Within the next decade, NASA estimates that human activity in cislunar space will equal or exceed all past operations—more than 100 missions from a small number of countries that have occurred there since the Space Age began in 1957.

The stage for what amounts to today’s celestial gold rush was set about 25 years ago, when ice was discovered at the lunar south pole, according to Roger Launius, a former chief historian for NASA. Ice can be melted down to make drinking water. Its components can be broken down into breathable oxygen for future astronauts living on the moon or used to help make the rocket fuel that one day will be needed to get our species to Mars.

“There has been this realization that there are resources on the Moon that we could extract for a wealth of activities," Launius said. Yet while lunar missions have grown more sophisticated and frequent, the navigation and timing infrastructure undergirding those activities has stood still.

Every single thing operating at the moon is run by an operator on Earth, according to Philip Linden, a research fellow at Open Lunar, a California-based nonprofit focused on science and space exploration. Coordinated Lunar Time would allow missions to be quarterbacked from the moon, improving efficiency, he added.

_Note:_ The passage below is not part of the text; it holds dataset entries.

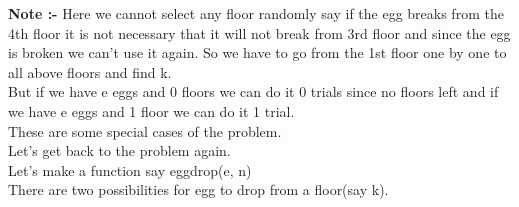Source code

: \documentclass[12pt]{book}
\begin{document}
\newline
\textbf{Note :-} Here we cannot select any floor randomly say if the egg breaks from the 4th floor it is not necessary that it will not break from 3rd floor and since the egg is broken  we can’t use it again. So we have to go from the 1st floor one by one to all above floors and find k.\\
\newline
But if we have e eggs and 0 floors we can do it 0 trials since no floors left and if we have e eggs and 1 floor we can do it 1 trial.\\
\newline
These are some special cases of the problem.\\
Let’s get back to the problem again.\\
Let’s make a function say eggdrop(e, n)\\
\newline
There are two possibilities for egg to drop from a floor(say k).\\
\end{document}
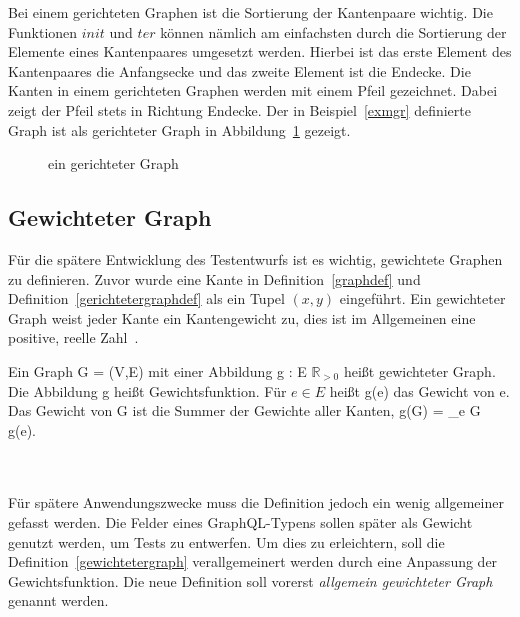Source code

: Bei einem gerichteten Graphen ist die Sortierung der Kantenpaare wichtig.
Die Funktionen $init$ und $ter$ können nämlich am einfachsten durch die Sortierung der Elemente eines Kantenpaares umgesetzt werden.
Hierbei ist das erste Element des Kantenpaares die Anfangsecke und das zweite Element ist die Endecke.
Die Kanten in einem gerichteten Graphen werden mit einem Pfeil gezeichnet.
Dabei zeigt der Pfeil stets in Richtung Endecke.
Der in Beispiel~\ref{exmgr} definierte Graph ist als gerichteter Graph in Abbildung~\ref{graphexample} gezeigt.

\begin{figure}
    \begin{center}
    \end{center}
    \caption{ein gerichteter Graph}
    \label{graphexample}
\end{figure}

\subsection{Gewichteter Graph}

Für die spätere Entwicklung des Testentwurfs ist es wichtig, gewichtete Graphen zu definieren.
Zuvor wurde eine Kante in Definition~\ref{graphdef} und Definition~\ref{gerichtetergraphdef} als ein Tupel $(x, y)$ eingeführt.
Ein gewichteter Graph weist jeder Kante ein Kantengewicht zu, dies ist im Allgemeinen eine positive, reelle Zahl~\cite[vgl. S. 251]{graphentheorie3}.

\begin{definition}
    Ein Graph G = (V,E) mit einer Abbildung g : E \textrightarrow $\mathbb{R}_{>0}$ heißt gewichteter Graph.
    Die Abbildung g heißt Gewichtsfunktion. Für $e \in E$ heißt g(e) das Gewicht von e.
    Das Gewicht von G ist die Summer der Gewichte aller Kanten, g(G) = \sum_{e \in G} g(e).\\
    \cite[vgl.~Definition~6.1~S.~251]{graphentheorie3}
    \label{gewichtetergraph}
\end{definition}
\\
\\
Für spätere Anwendungszwecke muss die Definition jedoch ein wenig allgemeiner gefasst werden.
Die Felder eines GraphQL-Typens sollen später als Gewicht genutzt werden, um Tests zu entwerfen.
Um dies zu erleichtern, soll die Definition~\ref{gewichtetergraph} verallgemeinert werden durch eine Anpassung der Gewichtsfunktion.
Die neue Definition soll vorerst \textit{allgemein gewichteter Graph} genannt werden.

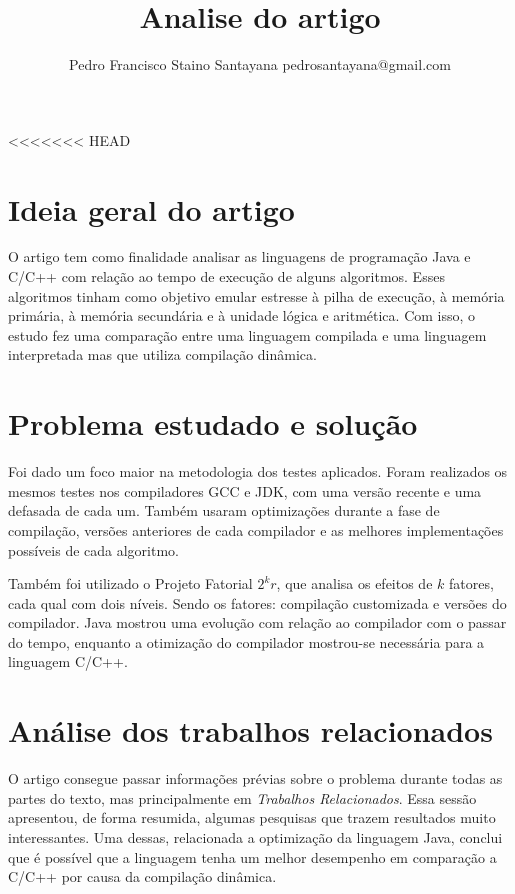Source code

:\documentclass[12pt]{article}
\title{Analise do artigo}
\title{}
\author{Pedro Francisco Staino Santayana pedrosantayana@gmail.com}
\date{}
\begin{document}
<<<<<<< HEAD

\maketitle

\section*{Ideia geral do artigo}
O artigo\cite{inproceedings} tem como finalidade analisar as linguagens de programação Java e C/C++
com relação ao tempo de execução de alguns algoritmos. Esses algoritmos tinham
como objetivo emular estresse à pilha de execução, à memória primária, 
à memória secundária e à unidade lógica e aritmética. Com isso, o estudo fez uma comparação
entre uma linguagem compilada e uma linguagem interpretada mas que utiliza compilação dinâmica.

\section*{Problema estudado e solução}

Foi dado um foco maior na metodologia dos testes aplicados. Foram realizados os mesmos
testes nos compiladores GCC e JDK, com uma versão recente e uma defasada de cada um.
Também usaram optimizações durante a fase de compilação, versões anteriores de cada compilador
e as melhores implementações possíveis de cada algoritmo.

Também foi utilizado o Projeto Fatorial $2^kr$, que analisa os efeitos de $k$ fatores,
cada qual com dois níveis. Sendo os fatores: compilação customizada e 
versões do compilador. Java mostrou uma evolução com relação ao compilador com o passar do tempo,
enquanto a otimização do compilador mostrou-se necessária para a linguagem C/C++. 

\section*{Análise dos trabalhos relacionados}
O artigo consegue passar informações prévias sobre o problema durante todas as partes
do texto, mas principalmente em \textit{Trabalhos Relacionados}. Essa sessão apresentou,
de forma resumida, algumas pesquisas que trazem resultados muito interessantes. Uma dessas, relacionada a optimização da linguagem Java,
conclui que é possível que a linguagem tenha um melhor desempenho em comparação a C/C++
por causa da compilação dinâmica.
\end{document}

Taking lessons from Earth-based timekeeping is at the heart of realizing this new policy objective.

Atomic clocks currently provide the most precise timekeeping on Earth, facilitating fast and accurate banking, computing and navigation. Based on the vibration of atoms, one second is defined as how long it takes a cesium-133 atom to oscillate 9,192,631,770 times. But in part because the moon is some 200,000 miles from the strongest part of Earth’s gravity, that one second passes more quickly on the moon than here.

A next step in defining a lunar time scale involves setting up atomic clocks there.

The European Space Agency has plans to include atomic clocks on board its lunar navigation satellites before 2030, Ventura-Traveset said, and intends to operate some on the moon’s surface as part of a lander mission scheduled for 2031.

In addition, there are opportunities for the U.S.’s future Artemis missions to bring atomic clocks to the moon. NASA could incorporate the devices into missions that will eventually take astronauts down to the surface, according to Heckler. The clocks could also be transported aboard private uncrewed missions contracted by the agency, though there are currently no plans in place.

The urgency surrounding NASA’s push for moon time is related to the U.S.’s efforts to get out ahead of its challengers in space, even as it needs competing space agencies and countries to agree on a common lunar time scale.

“Everyone has to be using the same reference," Linden said. “Or we haven’t solved the problem at all."

The recent federal memo said NASA will establish Coordinated Lunar Time as the international standard with the signatories of the United Nations’ Artemis Accords, a set of guidelines for exploring space and the moon. But some of the biggest spacefaring nations, like China and Russia, haven’t signed those accords.

Ultimately, an expensive, possibly decadeslong effort to help the world tell moon time is worth it, according to Heckler, because it lays the groundwork for timekeeping on other celestial bodies, too.

“NASA strategy is Moon to Mars," he said, adding, “We need to do things at the Moon to learn how to do them at Mars, and potentially other locations in the solar system. That may be for my grandchildren, or great-grandchildren. But the moon is that first step."